As part of National Disability History Month, the University’s Disability Coordinator Olivia Ramsbottom is bringing together organisations who work with disability to look at attitudes from the past and compare them to those of today.

“The centenary of the outbreak of WW1 and the Dome’s role in helping the wounded was an ideal starting point for the day,” said Olivia, who lectures in Business and Management.

Events will include a presentation on Post Traumatic Stress Disorder, now recognised as a major issue among veterans, but only beginning to be understood when the Dome was treating soldiers injured at the Front.

Combat Stress, the UK charity which helps military personnel, will open the event, and one of the University’s lecturers will also talk about his work with veterans in the United States. The Grapevine Wellbeing Centre and other local organisations helping people with disabilities are also attending.

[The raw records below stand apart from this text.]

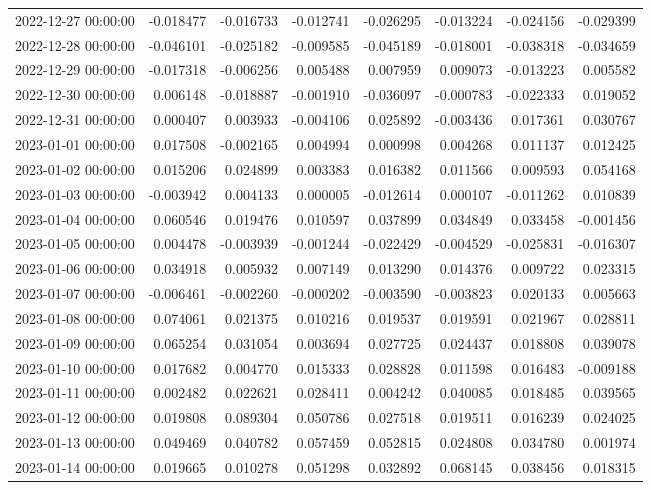 \begin{tabular}{lrrrrrrr}
2022-12-27 00:00:00 & -0.018477 & -0.016733 & -0.012741 & -0.026295 & -0.013224 & -0.024156 & -0.029399 \\
2022-12-28 00:00:00 & -0.046101 & -0.025182 & -0.009585 & -0.045189 & -0.018001 & -0.038318 & -0.034659 \\
2022-12-29 00:00:00 & -0.017318 & -0.006256 & 0.005488 & 0.007959 & 0.009073 & -0.013223 & 0.005582 \\
2022-12-30 00:00:00 & 0.006148 & -0.018887 & -0.001910 & -0.036097 & -0.000783 & -0.022333 & 0.019052 \\
2022-12-31 00:00:00 & 0.000407 & 0.003933 & -0.004106 & 0.025892 & -0.003436 & 0.017361 & 0.030767 \\
2023-01-01 00:00:00 & 0.017508 & -0.002165 & 0.004994 & 0.000998 & 0.004268 & 0.011137 & 0.012425 \\
2023-01-02 00:00:00 & 0.015206 & 0.024899 & 0.003383 & 0.016382 & 0.011566 & 0.009593 & 0.054168 \\
2023-01-03 00:00:00 & -0.003942 & 0.004133 & 0.000005 & -0.012614 & 0.000107 & -0.011262 & 0.010839 \\
2023-01-04 00:00:00 & 0.060546 & 0.019476 & 0.010597 & 0.037899 & 0.034849 & 0.033458 & -0.001456 \\
2023-01-05 00:00:00 & 0.004478 & -0.003939 & -0.001244 & -0.022429 & -0.004529 & -0.025831 & -0.016307 \\
2023-01-06 00:00:00 & 0.034918 & 0.005932 & 0.007149 & 0.013290 & 0.014376 & 0.009722 & 0.023315 \\
2023-01-07 00:00:00 & -0.006461 & -0.002260 & -0.000202 & -0.003590 & -0.003823 & 0.020133 & 0.005663 \\
2023-01-08 00:00:00 & 0.074061 & 0.021375 & 0.010216 & 0.019537 & 0.019591 & 0.021967 & 0.028811 \\
2023-01-09 00:00:00 & 0.065254 & 0.031054 & 0.003694 & 0.027725 & 0.024437 & 0.018808 & 0.039078 \\
2023-01-10 00:00:00 & 0.017682 & 0.004770 & 0.015333 & 0.028828 & 0.011598 & 0.016483 & -0.009188 \\
2023-01-11 00:00:00 & 0.002482 & 0.022621 & 0.028411 & 0.004242 & 0.040085 & 0.018485 & 0.039565 \\
2023-01-12 00:00:00 & 0.019808 & 0.089304 & 0.050786 & 0.027518 & 0.019511 & 0.016239 & 0.024025 \\
2023-01-13 00:00:00 & 0.049469 & 0.040782 & 0.057459 & 0.052815 & 0.024808 & 0.034780 & 0.001974 \\
2023-01-14 00:00:00 & 0.019665 & 0.010278 & 0.051298 & 0.032892 & 0.068145 & 0.038456 & 0.018315 \\

\end{tabular}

One of Vera Brittain’s close friends suffered from shell shock, as PTSD was then known, and she told the story of his lost generation in Testament of Youth, on which the BBC and Heyday Films have based their film of the same name.

Starring Swedish star Alicia Vikander as Vera, the film will be shown later this year or early in 2015.

The Dome’s patients kept an autograph album during the war, detailing their names, regiments, where they were injured and when they went home.

The wounded came from battles including the Somme, Loos and Gallipoli – but one gunner received his injuries in Newcastle-on-Tyne during a Zeppelin raid in 1915.

Comments in the book include a rude ditty about Kaiser Wilhelm, jokes – and a poem exhorting patients to “spread a little sunshine.”